0 replies on “Lit Review: The use of videoconferencing techniques which support constructivism in K–12 education”

  1. Roxanne says:

    Random thoughts and reactions:

    1. What about Vigotsky’s zone of proximal development? Would that concept also relate to our building coordinators/teachers? I am thinking about how learners have to be challenged with support in order to get maximum learning. Like Goldilocks, “not too hard, not too easy”.

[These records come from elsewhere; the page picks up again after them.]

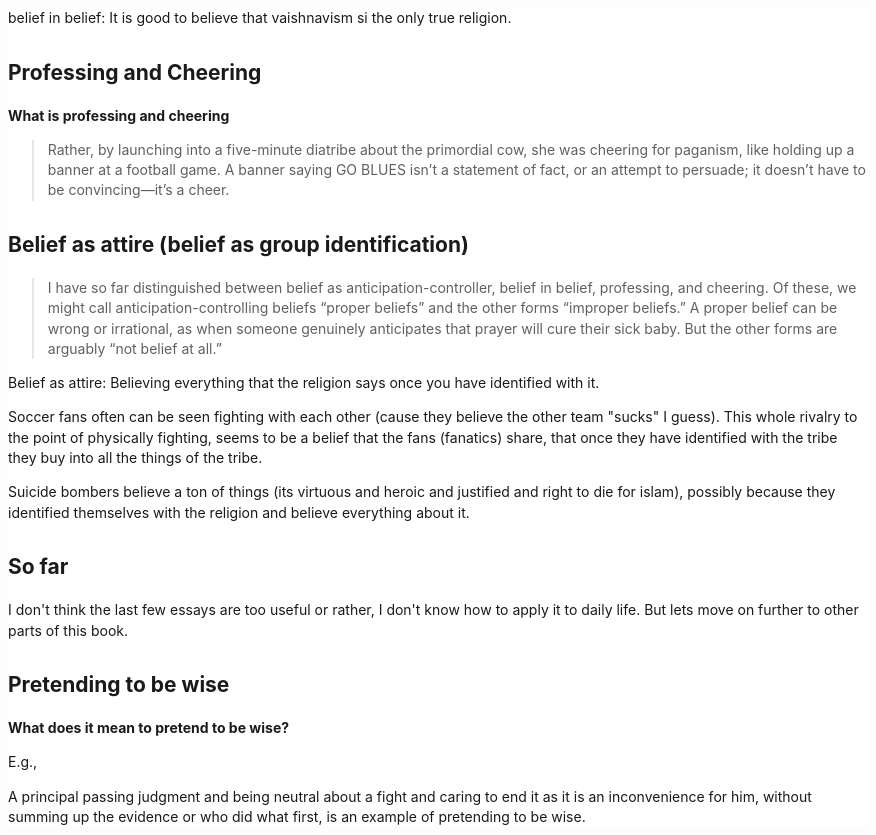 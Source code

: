 belief in belief: It is good to believe that vaishnavism si the only
true religion.

## Professing and Cheering


**What is professing and cheering**

> Rather, by launching into a five-minute diatribe about the
> primordial cow, she was cheering for paganism, like holding up a
> banner at a football game. A banner saying GO BLUES isn’t a
> statement of fact, or an attempt to persuade; it doesn’t have to be
> convincing—it’s a cheer.



## Belief as attire (belief as group identification)

> I have so far distinguished between belief as
> anticipation-controller, belief in belief, professing, and
> cheering. Of these, we might call anticipation-controlling beliefs
> “proper beliefs” and the other forms “improper beliefs.” A proper
> belief can be wrong or irrational, as when someone genuinely
> anticipates that prayer will cure their sick baby. But the other
> forms are arguably “not belief at all.”


Belief as attire: Believing everything that the religion says once you
have identified with it. 

Soccer fans often can be seen fighting with each other (cause they
believe the other team "sucks" I guess). This whole rivalry to the
point of physically fighting, seems to be a belief that the fans
(fanatics) share, that once they have identified with the tribe they
buy into all the things of the tribe.

Suicide bombers believe a ton of things (its virtuous and heroic and
justified and right to die for islam), possibly because they
identified themselves with the religion and believe everything about
it.

## So far

I don't think the last few essays are too useful or rather, I don't
know how to apply it to daily life. But lets move on further to other
parts of this book.

## Pretending to be wise

**What does it mean to pretend to be wise?**

E.g., 

A principal passing judgment and being neutral about a fight and
caring to end it as it is an inconvenience for him, without summing up
the evidence or who did what first, is an example of pretending to be
wise.
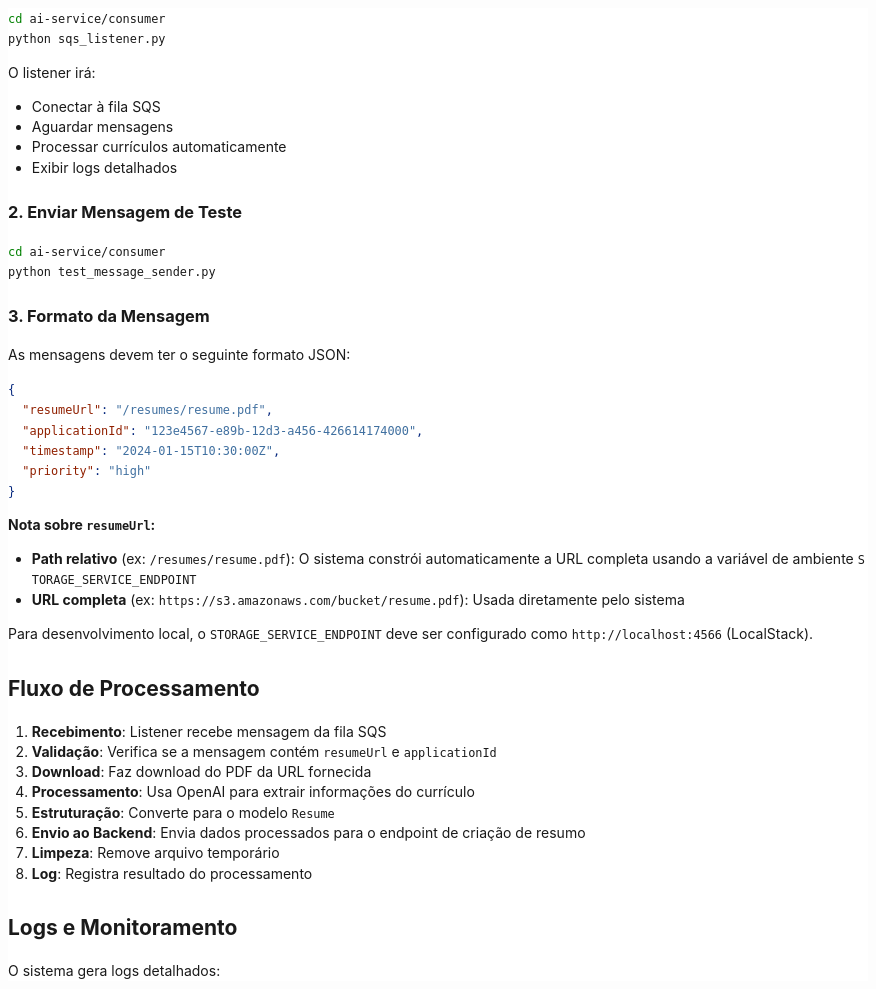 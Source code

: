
 ```bash
cd ai-service/consumer
python sqs_listener.py
```

O listener irá:
- Conectar à fila SQS
- Aguardar mensagens
- Processar currículos automaticamente
- Exibir logs detalhados

### 2. Enviar Mensagem de Teste

```bash
cd ai-service/consumer
python test_message_sender.py
```

### 3. Formato da Mensagem

As mensagens devem ter o seguinte formato JSON:

```json
{
  "resumeUrl": "/resumes/resume.pdf",
  "applicationId": "123e4567-e89b-12d3-a456-426614174000",
  "timestamp": "2024-01-15T10:30:00Z",
  "priority": "high"
}
```

**Nota sobre `resumeUrl`:**
- **Path relativo** (ex: `/resumes/resume.pdf`): O sistema constrói automaticamente a URL completa usando a variável de ambiente `STORAGE_SERVICE_ENDPOINT`
- **URL completa** (ex: `https://s3.amazonaws.com/bucket/resume.pdf`): Usada diretamente pelo sistema

Para desenvolvimento local, o `STORAGE_SERVICE_ENDPOINT` deve ser configurado como `http://localhost:4566` (LocalStack).

## Fluxo de Processamento

1. **Recebimento**: Listener recebe mensagem da fila SQS
2. **Validação**: Verifica se a mensagem contém `resumeUrl` e `applicationId`
3. **Download**: Faz download do PDF da URL fornecida
4. **Processamento**: Usa OpenAI para extrair informações do currículo
5. **Estruturação**: Converte para o modelo `Resume`
6. **Envio ao Backend**: Envia dados processados para o endpoint de criação de resumo
7. **Limpeza**: Remove arquivo temporário
8. **Log**: Registra resultado do processamento

## Logs e Monitoramento

O sistema gera logs detalhados:
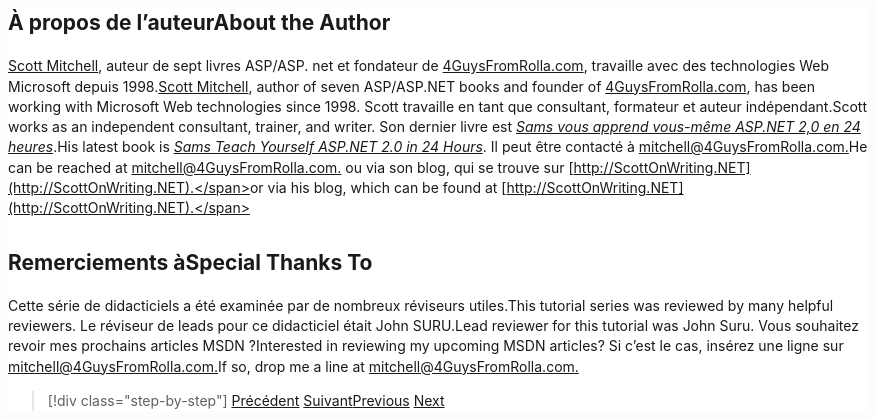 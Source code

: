 ## <a name="about-the-author"></a><span data-ttu-id="40b06-170">À propos de l’auteur</span><span class="sxs-lookup"><span data-stu-id="40b06-170">About the Author</span></span>

<span data-ttu-id="40b06-171">[Scott Mitchell](http://www.4guysfromrolla.com/ScottMitchell.shtml), auteur de sept livres ASP/ASP. net et fondateur de [4GuysFromRolla.com](http://www.4guysfromrolla.com), travaille avec des technologies Web Microsoft depuis 1998.</span><span class="sxs-lookup"><span data-stu-id="40b06-171">[Scott Mitchell](http://www.4guysfromrolla.com/ScottMitchell.shtml), author of seven ASP/ASP.NET books and founder of [4GuysFromRolla.com](http://www.4guysfromrolla.com), has been working with Microsoft Web technologies since 1998.</span></span> <span data-ttu-id="40b06-172">Scott travaille en tant que consultant, formateur et auteur indépendant.</span><span class="sxs-lookup"><span data-stu-id="40b06-172">Scott works as an independent consultant, trainer, and writer.</span></span> <span data-ttu-id="40b06-173">Son dernier livre est [*Sams vous apprend vous-même ASP.NET 2,0 en 24 heures*](https://www.amazon.com/exec/obidos/ASIN/0672327384/4guysfromrollaco).</span><span class="sxs-lookup"><span data-stu-id="40b06-173">His latest book is [*Sams Teach Yourself ASP.NET 2.0 in 24 Hours*](https://www.amazon.com/exec/obidos/ASIN/0672327384/4guysfromrollaco).</span></span> <span data-ttu-id="40b06-174">Il peut être contacté à [mitchell@4GuysFromRolla.com.](mailto:mitchell@4GuysFromRolla.com)</span><span class="sxs-lookup"><span data-stu-id="40b06-174">He can be reached at [mitchell@4GuysFromRolla.com.](mailto:mitchell@4GuysFromRolla.com)</span></span> <span data-ttu-id="40b06-175">ou via son blog, qui se trouve sur [http://ScottOnWriting.NET](http://ScottOnWriting.NET).</span><span class="sxs-lookup"><span data-stu-id="40b06-175">or via his blog, which can be found at [http://ScottOnWriting.NET](http://ScottOnWriting.NET).</span></span>

## <a name="special-thanks-to"></a><span data-ttu-id="40b06-176">Remerciements à</span><span class="sxs-lookup"><span data-stu-id="40b06-176">Special Thanks To</span></span>

<span data-ttu-id="40b06-177">Cette série de didacticiels a été examinée par de nombreux réviseurs utiles.</span><span class="sxs-lookup"><span data-stu-id="40b06-177">This tutorial series was reviewed by many helpful reviewers.</span></span> <span data-ttu-id="40b06-178">Le réviseur de leads pour ce didacticiel était John SURU.</span><span class="sxs-lookup"><span data-stu-id="40b06-178">Lead reviewer for this tutorial was John Suru.</span></span> <span data-ttu-id="40b06-179">Vous souhaitez revoir mes prochains articles MSDN ?</span><span class="sxs-lookup"><span data-stu-id="40b06-179">Interested in reviewing my upcoming MSDN articles?</span></span> <span data-ttu-id="40b06-180">Si c’est le cas, insérez une ligne sur [mitchell@4GuysFromRolla.com.](mailto:mitchell@4GuysFromRolla.com)</span><span class="sxs-lookup"><span data-stu-id="40b06-180">If so, drop me a line at [mitchell@4GuysFromRolla.com.](mailto:mitchell@4GuysFromRolla.com)</span></span>

> [!div class="step-by-step"]
> <span data-ttu-id="40b06-181">[Précédent](formatting-the-datalist-and-repeater-based-upon-data-cs.md)
> [Suivant](nested-data-web-controls-cs.md)</span><span class="sxs-lookup"><span data-stu-id="40b06-181">[Previous](formatting-the-datalist-and-repeater-based-upon-data-cs.md)
[Next](nested-data-web-controls-cs.md)</span></span>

    2. What I love about JAZZ is that we model everything from best practice to troubleshooting to adapting classroom activities. I have talked with many of our participants from last summer who have attended other technology trainings and they say that nothing compares to the level of understanding that they developed during that week. JAZZ is deceptively simple. Bring people together and do the projects. Therein lies the power. We do it over and over and teach new facilitators how to facilitate as well as teaching our participants. Then the new facilitators teach others and work with others to create their own projects. I have got to re-read Situated Learning or Wenger’s Communities of Practice. I know there are other connections to be made, but my theory is rusty!

    3. This does begin to explain why certain teachers are drawn to the type of projects like ASK, Holiday Extravaganza, Read Around the Planet, and Monster Match. We create a boundary, but allow teachers to enable students to create and master content that is required in their standards. I tell people all the time that I work with the most amazing teachers who are doing fantastic things with their students and now I think this is an interesting piece of research worthy of additional investigation.